Reputation: 335

Ruby - How to retrieve sum in array group by multiple keys with condition max

The original array is

[
    {"id"=>2, "idx"=>111, "money"=>"4.00", "money1"=>"1.00", "order"=>"001", "order1"=>"1"},
    {"id"=>1, "idx"=>112, "money"=>"2.00", "money1"=>"2.00", "order"=>"001", "order1"=>"1"},
    {"id"=>3, "idx"=>113, "money"=>"3.00", "money1"=>"1.00", "order"=>"002", "order1"=>"2"}
]

The expected array should:

[
    {"id"=>2, "idx"=>112, "money"=>"6.00", "money1"=>"3.00","order"=>"001", "order1"=>"1"},
    {"id"=>3, "idx"=>113, "money"=>"3.00", "money1"=>"1.00","order"=>"002", "order1"=>"2"}
]

The call likes f_addition(arr, group_fields, sum_fields, max_fields) (e.x: f_addition(arr, ["order","order1"], ["money","money1"], ["id", "idx"] )

P/s: the original should not be changed after calling method (it is used again as parameter for new group_fields, new sum_fields, new max_fields)

Similar problem in topic Hash of Arrays, group by and sum by with many columns

Upvotes: 2

Answers (3)

user4557573

Reputation: 335

I used this code

def aggregate(arr, group_fields, sum_fields, max_fields)
arr.group_by { |x| x.values_at(*group_fields) }.map {|key, hashes|
  result = hashes[0].clone
  max_fields.each { |k|
      hashes.map! {|h| h.merge(h) { |k, v| Integer(v) rescue v }}
      #hashes.map! { |h| h.each_pair { | k, v | h[k] = Integer(v) rescue v }}
      result[k] = hashes.max_by { |h| h[k]}[k]
  }

  sum_fields.each { |k|
    result[k] = hashes.inject(0) { |s, x| s + x[k].to_f }
  }
  result
}end

One thing not good is that to convert all fields to int (convert to int for comparison in case: "id"=>"12" and "id"=>"2").
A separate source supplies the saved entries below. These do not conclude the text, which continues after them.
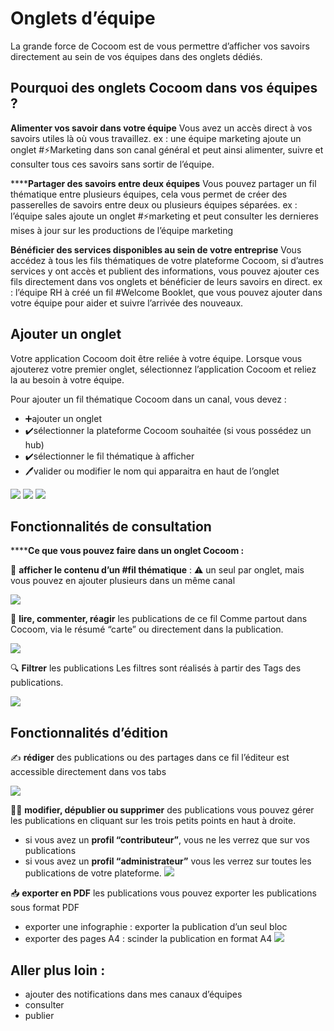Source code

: # Onglets d’équipe
La grande force de Cocoom est de vous permettre d’afficher vos savoirs directement au sein de vos équipes dans des onglets dédiés.


## Pourquoi des onglets Cocoom dans vos équipes ?

**Alimenter vos savoir dans votre équipe** 
Vous avez un accès direct à vos savoirs utiles là où vous travaillez. 
ex : une équipe marketing ajoute un onglet  #⚡️Marketing  dans son canal général et peut ainsi alimenter, suivre et consulter tous ces savoirs sans sortir de l’équipe.

******Partager des savoirs entre deux équipes**
Vous pouvez partager un fil thématique entre plusieurs équipes, cela vous permet de créer des passerelles de savoirs entre deux ou plusieurs équipes séparées.
ex : l’équipe sales ajoute un onglet #⚡️marketing et peut consulter les dernieres mises à jour sur les productions de l’équipe marketing

**Bénéficier des services disponibles au sein de votre entreprise** 
Vous accédez à tous les fils thématiques de votre plateforme Cocoom, si d’autres services y ont accès et publient des informations, vous pouvez ajouter ces fils directement dans vos onglets et bénéficier de leurs savoirs en direct.
ex : l’équipe RH à créé un fil #Welcome Booklet, que vous pouvez ajouter dans votre équipe pour aider et suivre l’arrivée des nouveaux.
 


## Ajouter un onglet

Votre application Cocoom doit être reliée à votre équipe. Lorsque vous ajouterez votre premier onglet, sélectionnez l’application Cocoom et reliez la au besoin à votre équipe. 

Pour ajouter un fil thématique Cocoom dans un canal, vous devez :


- ➕ajouter un onglet
- ✔️sélectionner la plateforme Cocoom souhaitée (si vous possédez un hub)
- ✔️sélectionner le fil thématique à afficher
- 🖊valider ou modifier le nom qui apparaitra en haut de l’onglet


![](https://paper-attachments.dropbox.com/s_4E43752B035262978F22894AD4A96C0D55BE4DF7D1522743F225C222352B05F5_1588959779085_Plan+de+travail+30cocoom-guides_EN.png)
![](https://paper-attachments.dropbox.com/s_4E43752B035262978F22894AD4A96C0D55BE4DF7D1522743F225C222352B05F5_1588959779093_Plan+de+travail+31cocoom-guides_EN.png)
![](https://paper-attachments.dropbox.com/s_4E43752B035262978F22894AD4A96C0D55BE4DF7D1522743F225C222352B05F5_1588959779103_Plan+de+travail+32cocoom-guides_EN.png)



## Fonctionnalités de consultation

******Ce que vous pouvez faire dans un onglet Cocoom :**

📌 **afficher le contenu d’un #fil thématique** : 
⚠️ un seul par onglet, mais vous pouvez en ajouter plusieurs dans un même canal

![](https://paper-attachments.dropbox.com/s_4E43752B035262978F22894AD4A96C0D55BE4DF7D1522743F225C222352B05F5_1589007405451_Plan+de+travail+29cocoom-guides_EN.png)



👀 **lire, commenter, réagir**  les publications de ce fil
Comme partout dans Cocoom, via le résumé “carte” ou directement dans la publication.

![](https://paper-attachments.dropbox.com/s_4E43752B035262978F22894AD4A96C0D55BE4DF7D1522743F225C222352B05F5_1589008429042_Plan+de+travail+34cocoom-guides_EN.png)


🔍 **Filtrer** les publications
Les filtres sont réalisés à partir des Tags des publications. 

![](https://paper-attachments.dropbox.com/s_4E43752B035262978F22894AD4A96C0D55BE4DF7D1522743F225C222352B05F5_1589008862002_Plan+de+travail+36cocoom-guides_EN.png)



## Fonctionnalités d’édition

✍️ **rédiger** des publications ou des partages dans ce fil 
l’éditeur est accessible directement dans vos tabs

![](https://paper-attachments.dropbox.com/s_4E43752B035262978F22894AD4A96C0D55BE4DF7D1522743F225C222352B05F5_1589009081214_Plan+de+travail+33cocoom-guides_EN.png)


👨‍💻 **modifier, dépublier ou supprimer** des publications
vous pouvez gérer les publications en cliquant sur les trois petits points en haut à droite.

- si vous avez un **profil “contributeur”**, vous ne les verrez que sur vos publications
- si vous avez un **profil “administrateur”** vous les verrez sur toutes les publications de votre plateforme.
![](https://paper-attachments.dropbox.com/s_4E43752B035262978F22894AD4A96C0D55BE4DF7D1522743F225C222352B05F5_1589009625364_Plan+de+travail+27cocoom-guides_EN.png)



📥 **exporter en PDF** les publications 
vous pouvez exporter les publications sous format PDF

- exporter une infographie : exporter la publication d’un seul bloc
- exporter des pages A4 : scinder la publication en format A4
![](https://paper-attachments.dropbox.com/s_4E43752B035262978F22894AD4A96C0D55BE4DF7D1522743F225C222352B05F5_1589010678032_Plan+de+travail+28cocoom-guides_EN.png)




## Aller plus loin : 
-  ajouter des notifications dans mes canaux d’équipes
- consulter
- publier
Should convert max_fields only, but I dont think a solution yet. Code for convert is:

hashes.map! {|h| h.merge(h) { |k, v| Integer(v) rescue v }} Or

hashes.map! { |h| h.each_pair { | k, v | h[k] = Integer(v) rescue v

So, its great if someone could solve this weak point.

Upvotes: 0

Cary Swoveland

Reputation: 110675

One way of doing this is to use the form of Hash#update (aka merge!) that uses a block to determine the values of keys that are present in both hashes being merged.

Code

def f_addition(arr, group_fields, sum_fields, max_fields)
  arr.each_with_object({}) do |h,g|
    g.update( h.values_at(*group_fields) => h ) do |_,gv,hv|
      gv.merge(hv) do |k,gvv,hvv|
        case
        when sum_fields.include?(k) then "%.2f" % (gvv.to_f + hvv.to_f)
        when max_fields.include?(k) then [gvv, hvv].max
        else gvv
        end
      end
    end
  end.values
end

Example

arr = [{ "id"=>2, "idx"=>111, "money"=>"4.00", "money1"=>"1.00",
         "order"=>"001", "order1"=>"1", "pet"=>"dog" },
       { "id"=>1, "idx"=>112, "money"=>"2.00", "money1"=>"2.00",
         "order"=>"001", "order1"=>"1", "sport"=>"darts" },
       { "id"=>3, "idx"=>113, "money"=>"3.00", "money1"=>"1.00",
         "order"=>"002", "order1"=>"2" }]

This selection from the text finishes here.